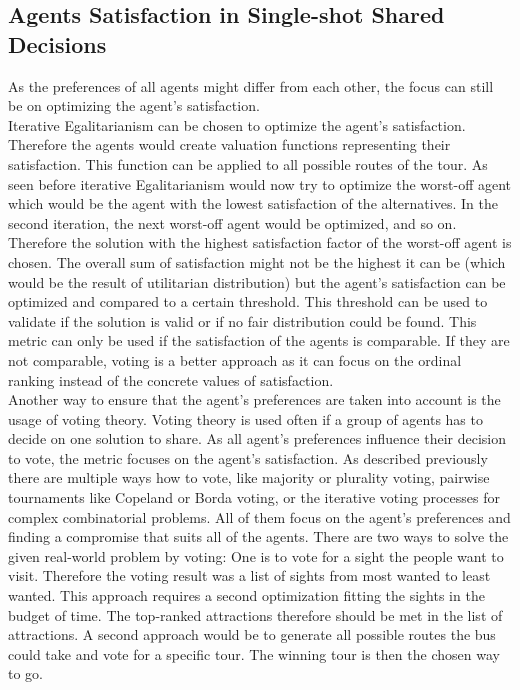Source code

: \documentclass[german, a4paper, 11pt, oneside]{scrbook}
\begin{document}
\subsection{Agents Satisfaction in Single-shot Shared Decisions}
As the preferences of all agents might differ from each other, the focus can still be on optimizing the agent's satisfaction. 
\\Iterative Egalitarianism can be chosen to optimize the agent's satisfaction. Therefore the agents would create valuation functions representing their satisfaction. This function can be applied to all possible routes of the tour. As seen before iterative Egalitarianism would now try to optimize the worst-off agent which would be the agent with the lowest satisfaction of the alternatives. In the second iteration, the next worst-off agent would be optimized, and so on. Therefore the solution with the highest satisfaction factor of the worst-off agent is chosen. The overall sum of satisfaction might not be the highest it can be (which would be the result of utilitarian distribution) but the agent's satisfaction can be optimized and compared to a certain threshold. This threshold can be used to validate if the solution is valid or if no fair distribution could be found. This metric can only be used if the satisfaction of the agents is comparable. If they are not comparable, voting is a better approach as it can focus on the ordinal ranking instead of the concrete values of satisfaction.
\\Another way to ensure that the agent's preferences are taken into account is the usage of voting theory. Voting theory is used often if a group of agents has to decide on one solution to share. As all agent's preferences influence their decision to vote, the metric focuses on the agent's satisfaction. As described previously there are multiple ways how to vote, like majority or plurality voting, pairwise tournaments like Copeland or Borda voting, or the iterative voting processes for complex combinatorial problems. All of them focus on the agent's preferences and finding a compromise that suits all of the agents. There are two ways to solve the given real-world problem by voting: One is to vote for a sight the people want to visit. Therefore the voting result was a list of sights from most wanted to least wanted. This approach requires a second optimization fitting the sights in the budget of time. The top-ranked attractions therefore should be met in the list of attractions. A second approach would be to generate all possible routes the bus could take and vote for a specific tour. The winning tour is then the chosen way to go.
\end{document}
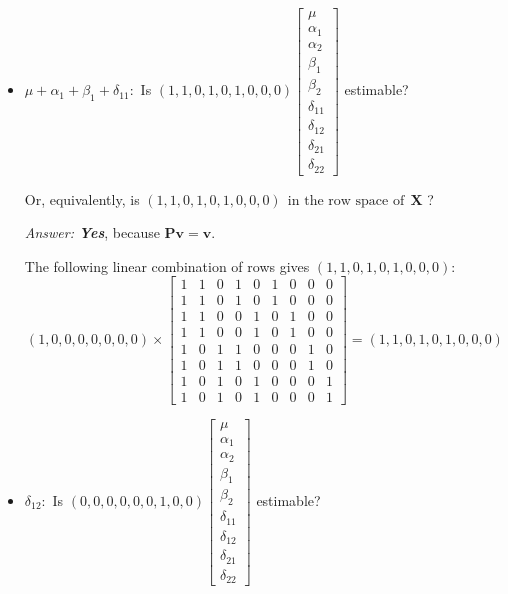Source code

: \documentclass[paper=a4, fontsize=11pt]{scrartcl} %
\newcommand{\matP}{\mathbf{P}}
\newcommand{\matX}{\mathbf{X}}
\begin{document}
\begin{enumerate}[(a)]
\begin{itemize}
\item $\mu + \alpha_1 + \beta_1 + \delta_{11}:$ 
Is $
(1, 1, 0, 1, 0, 1, 0, 0, 0)
\begin{bmatrix} 
\mu \\ \alpha_1\\ \alpha_2 \\ \beta_1 \\ \beta_2 \\ \delta_{11} \\ \delta_{12} \\ \delta_{21} \\ \delta_{22} 
\end{bmatrix}
$ estimable? 

\bigskip
Or, equivalently, is $(1, 1, 0, 1, 0, 1, 0, 0, 0) \ \ \text{in the row space of} \ \  \matX $ ?  

\bigskip
\begin{center}
\emph{Answer: \bf{Yes}}, because $\matP \mathbf{v} = \mathbf{v.}$
\end{center}
The following linear combination of rows gives $(1, 1, 0, 1, 0, 1, 0, 0, 0) $:
$$
(1, 0, 0, 0, 0, 0, 0, 0) \times 
\begin{bmatrix} 1 & 1 & 0 & 1 & 0 & 1 & 0 & 0 & 0 \\1 & 1 & 0 & 1 & 0 & 1 & 0 & 0 & 0\\1 & 1 & 0 & 0 & 1 & 0 & 1 & 0 & 0\\1 & 1 & 0 & 0 & 1  & 0 & 1 & 0 & 0\\1 & 0 & 1 & 1 & 0 & 0 & 0 & 1 & 0\\1 & 0 & 1 & 1 & 0 & 0 & 0 & 1 & 0\\1 & 0 & 1 & 0 & 1 & 0 & 0 & 0 & 1\\1 & 0 & 1 & 0 & 1 & 0 & 0 & 0 & 1\end{bmatrix}
=
(1, 1, 0, 1, 0, 1, 0, 0, 0)
$$
\bigskip

\item $\delta_{12}:$ 
Is $(0, 0, 0, 0, 0, 0, 1, 0, 0) 
\begin{bmatrix} 
\mu \\ \alpha_1\\ \alpha_2 \\ \beta_1 \\ \beta_2 \\ \delta_{11} \\ \delta_{12} \\ \delta_{21} \\ \delta_{22} 
\end{bmatrix}
$ estimable? 


\end{itemize}
\end{enumerate}
\end{document}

--- --- ---

Output nothing but an exact retyping of the material, pictures excluded.

Source code

: \documentclass[german, a4paper, 11pt, oneside]{scrbook}
\begin{document}
\subsection{Agents Satisfaction in Single-shot Shared Decisions}
As the preferences of all agents might differ from each other, the focus can still be on optimizing the agent's satisfaction. 
\\Iterative Egalitarianism can be chosen to optimize the agent's satisfaction. Therefore the agents would create valuation functions representing their satisfaction. This function can be applied to all possible routes of the tour. As seen before iterative Egalitarianism would now try to optimize the worst-off agent which would be the agent with the lowest satisfaction of the alternatives. In the second iteration, the next worst-off agent would be optimized, and so on. Therefore the solution with the highest satisfaction factor of the worst-off agent is chosen. The overall sum of satisfaction might not be the highest it can be (which would be the result of utilitarian distribution) but the agent's satisfaction can be optimized and compared to a certain threshold. This threshold can be used to validate if the solution is valid or if no fair distribution could be found. This metric can only be used if the satisfaction of the agents is comparable. If they are not comparable, voting is a better approach as it can focus on the ordinal ranking instead of the concrete values of satisfaction.
\\Another way to ensure that the agent's preferences are taken into account is the usage of voting theory. Voting theory is used often if a group of agents has to decide on one solution to share. As all agent's preferences influence their decision to vote, the metric focuses on the agent's satisfaction. As described previously there are multiple ways how to vote, like majority or plurality voting, pairwise tournaments like Copeland or Borda voting, or the iterative voting processes for complex combinatorial problems. All of them focus on the agent's preferences and finding a compromise that suits all of the agents. There are two ways to solve the given real-world problem by voting: One is to vote for a sight the people want to visit. Therefore the voting result was a list of sights from most wanted to least wanted. This approach requires a second optimization fitting the sights in the budget of time. The top-ranked attractions therefore should be met in the list of attractions. A second approach would be to generate all possible routes the bus could take and vote for a specific tour. The winning tour is then the chosen way to go.
\end{document}
Source code

: \documentclass[paper=a4, fontsize=11pt]{scrartcl} %
\newcommand{\matP}{\mathbf{P}}
\newcommand{\matX}{\mathbf{X}}
\begin{document}
\begin{enumerate}[(a)]
\begin{itemize}
\item $\mu + \alpha_1 + \beta_1 + \delta_{11}:$ 
Is $
(1, 1, 0, 1, 0, 1, 0, 0, 0)
\begin{bmatrix} 
\mu \\ \alpha_1\\ \alpha_2 \\ \beta_1 \\ \beta_2 \\ \delta_{11} \\ \delta_{12} \\ \delta_{21} \\ \delta_{22} 
\end{bmatrix}
$ estimable? 

\bigskip
Or, equivalently, is $(1, 1, 0, 1, 0, 1, 0, 0, 0) \ \ \text{in the row space of} \ \  \matX $ ?  

\bigskip
\begin{center}
\emph{Answer: \bf{Yes}}, because $\matP \mathbf{v} = \mathbf{v.}$
\end{center}
The following linear combination of rows gives $(1, 1, 0, 1, 0, 1, 0, 0, 0) $:
$$
(1, 0, 0, 0, 0, 0, 0, 0) \times 
\begin{bmatrix} 1 & 1 & 0 & 1 & 0 & 1 & 0 & 0 & 0 \\1 & 1 & 0 & 1 & 0 & 1 & 0 & 0 & 0\\1 & 1 & 0 & 0 & 1 & 0 & 1 & 0 & 0\\1 & 1 & 0 & 0 & 1  & 0 & 1 & 0 & 0\\1 & 0 & 1 & 1 & 0 & 0 & 0 & 1 & 0\\1 & 0 & 1 & 1 & 0 & 0 & 0 & 1 & 0\\1 & 0 & 1 & 0 & 1 & 0 & 0 & 0 & 1\\1 & 0 & 1 & 0 & 1 & 0 & 0 & 0 & 1\end{bmatrix}
=
(1, 1, 0, 1, 0, 1, 0, 0, 0)
$$
\bigskip

\item $\delta_{12}:$ 
Is $(0, 0, 0, 0, 0, 0, 1, 0, 0) 
\begin{bmatrix} 
\mu \\ \alpha_1\\ \alpha_2 \\ \beta_1 \\ \beta_2 \\ \delta_{11} \\ \delta_{12} \\ \delta_{21} \\ \delta_{22} 
\end{bmatrix}
$ estimable? 


\end{itemize}
\end{enumerate}
\end{document}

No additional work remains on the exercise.